_ACTIVITY_
When a line of the entries contains "being", please list that line.
-- Opening Marker --
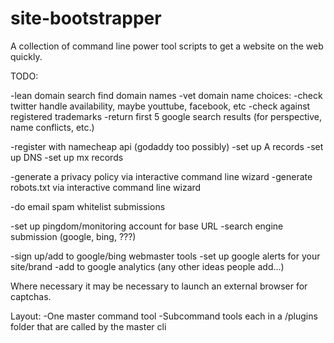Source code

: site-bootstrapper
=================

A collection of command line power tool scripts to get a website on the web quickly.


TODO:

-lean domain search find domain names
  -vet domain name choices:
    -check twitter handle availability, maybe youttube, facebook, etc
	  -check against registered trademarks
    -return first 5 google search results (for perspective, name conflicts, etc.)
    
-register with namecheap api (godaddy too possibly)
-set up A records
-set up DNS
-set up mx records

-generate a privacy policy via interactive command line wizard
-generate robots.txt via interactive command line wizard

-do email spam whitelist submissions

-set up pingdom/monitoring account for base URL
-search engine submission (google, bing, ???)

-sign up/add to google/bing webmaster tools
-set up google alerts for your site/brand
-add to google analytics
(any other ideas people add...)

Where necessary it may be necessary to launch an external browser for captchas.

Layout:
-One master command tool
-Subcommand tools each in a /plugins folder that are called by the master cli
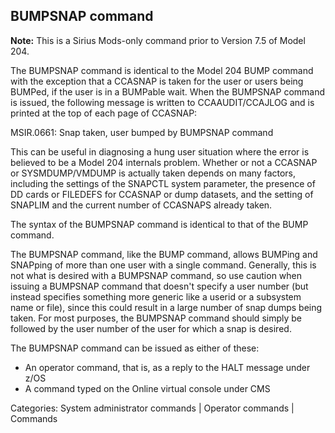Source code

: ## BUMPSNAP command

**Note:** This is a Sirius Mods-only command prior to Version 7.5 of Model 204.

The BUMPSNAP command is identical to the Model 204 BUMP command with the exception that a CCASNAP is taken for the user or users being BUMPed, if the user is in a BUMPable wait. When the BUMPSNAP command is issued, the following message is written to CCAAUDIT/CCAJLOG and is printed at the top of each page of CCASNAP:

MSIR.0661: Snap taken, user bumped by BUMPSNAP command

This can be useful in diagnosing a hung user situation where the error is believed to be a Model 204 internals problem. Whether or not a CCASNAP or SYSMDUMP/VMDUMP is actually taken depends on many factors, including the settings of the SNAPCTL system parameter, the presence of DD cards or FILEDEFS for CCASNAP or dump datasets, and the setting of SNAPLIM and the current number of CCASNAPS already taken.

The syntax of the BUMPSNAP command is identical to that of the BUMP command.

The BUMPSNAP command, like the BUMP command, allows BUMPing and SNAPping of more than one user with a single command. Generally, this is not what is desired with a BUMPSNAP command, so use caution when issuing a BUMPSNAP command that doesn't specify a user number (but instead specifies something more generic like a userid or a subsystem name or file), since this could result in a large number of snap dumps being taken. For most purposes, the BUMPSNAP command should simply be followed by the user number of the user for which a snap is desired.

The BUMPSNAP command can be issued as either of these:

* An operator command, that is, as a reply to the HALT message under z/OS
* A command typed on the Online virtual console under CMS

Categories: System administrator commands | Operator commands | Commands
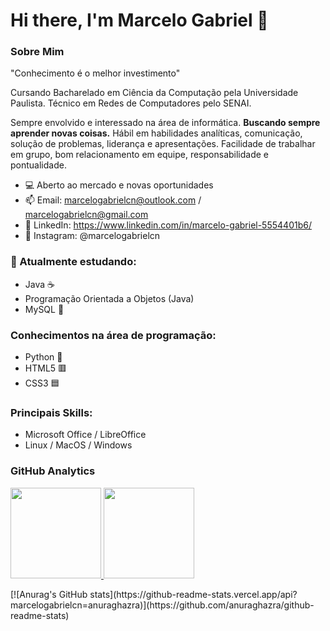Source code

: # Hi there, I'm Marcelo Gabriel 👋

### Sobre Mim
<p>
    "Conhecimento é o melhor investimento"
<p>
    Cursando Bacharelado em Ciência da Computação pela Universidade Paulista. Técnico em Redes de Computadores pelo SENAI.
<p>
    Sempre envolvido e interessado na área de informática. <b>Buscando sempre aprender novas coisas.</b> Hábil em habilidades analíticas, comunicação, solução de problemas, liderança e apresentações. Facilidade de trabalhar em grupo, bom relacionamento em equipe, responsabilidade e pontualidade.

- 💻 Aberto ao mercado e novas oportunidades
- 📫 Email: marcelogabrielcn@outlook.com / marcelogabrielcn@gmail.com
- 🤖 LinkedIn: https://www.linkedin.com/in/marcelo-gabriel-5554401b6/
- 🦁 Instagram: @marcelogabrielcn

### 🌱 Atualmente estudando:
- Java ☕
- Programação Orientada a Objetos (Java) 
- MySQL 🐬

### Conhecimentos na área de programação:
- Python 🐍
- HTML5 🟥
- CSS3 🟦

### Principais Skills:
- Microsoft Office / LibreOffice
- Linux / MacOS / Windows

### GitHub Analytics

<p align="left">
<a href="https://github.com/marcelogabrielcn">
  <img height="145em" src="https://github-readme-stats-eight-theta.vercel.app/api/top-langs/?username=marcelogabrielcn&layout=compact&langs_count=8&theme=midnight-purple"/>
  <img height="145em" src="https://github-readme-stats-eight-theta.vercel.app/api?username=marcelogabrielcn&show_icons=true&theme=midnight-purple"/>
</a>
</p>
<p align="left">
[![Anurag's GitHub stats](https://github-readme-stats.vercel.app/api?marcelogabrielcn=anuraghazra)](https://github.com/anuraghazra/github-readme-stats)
-- Closing Marker --
-- Opening Marker --
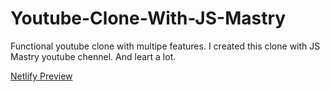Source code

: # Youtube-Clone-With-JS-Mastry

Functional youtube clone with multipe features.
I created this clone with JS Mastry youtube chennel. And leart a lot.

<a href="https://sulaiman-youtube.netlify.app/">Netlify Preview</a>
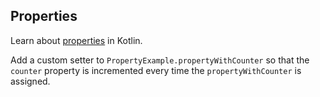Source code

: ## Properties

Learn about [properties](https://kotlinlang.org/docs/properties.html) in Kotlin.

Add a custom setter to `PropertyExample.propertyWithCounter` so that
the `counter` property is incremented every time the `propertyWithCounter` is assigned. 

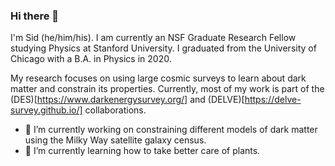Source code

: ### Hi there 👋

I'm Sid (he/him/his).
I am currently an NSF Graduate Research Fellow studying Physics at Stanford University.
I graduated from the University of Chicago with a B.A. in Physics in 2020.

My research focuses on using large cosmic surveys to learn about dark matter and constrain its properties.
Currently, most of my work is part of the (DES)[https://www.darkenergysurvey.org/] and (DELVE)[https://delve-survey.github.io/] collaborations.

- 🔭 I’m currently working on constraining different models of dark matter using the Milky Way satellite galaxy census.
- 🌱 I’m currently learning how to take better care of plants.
-- Closing Marker --
_ANSWER BELOW_
The BUMPSNAP command is identical to the Model 204 BUMP command with the exception that a CCASNAP is taken for the user or users being BUMPed, if the user is in a BUMPable wait. When the BUMPSNAP command is issued, the following message is written to CCAAUDIT/CCAJLOG and is printed at the top of each page of CCASNAP:
The BUMPSNAP command, like the BUMP command, allows BUMPing and SNAPping of more than one user with a single command. Generally, this is not what is desired with a BUMPSNAP command, so use caution when issuing a BUMPSNAP command that doesn't specify a user number (but instead specifies something more generic like a userid or a subsystem name or file), since this could result in a large number of snap dumps being taken. For most purposes, the BUMPSNAP command should simply be followed by the user number of the user for which a snap is desired.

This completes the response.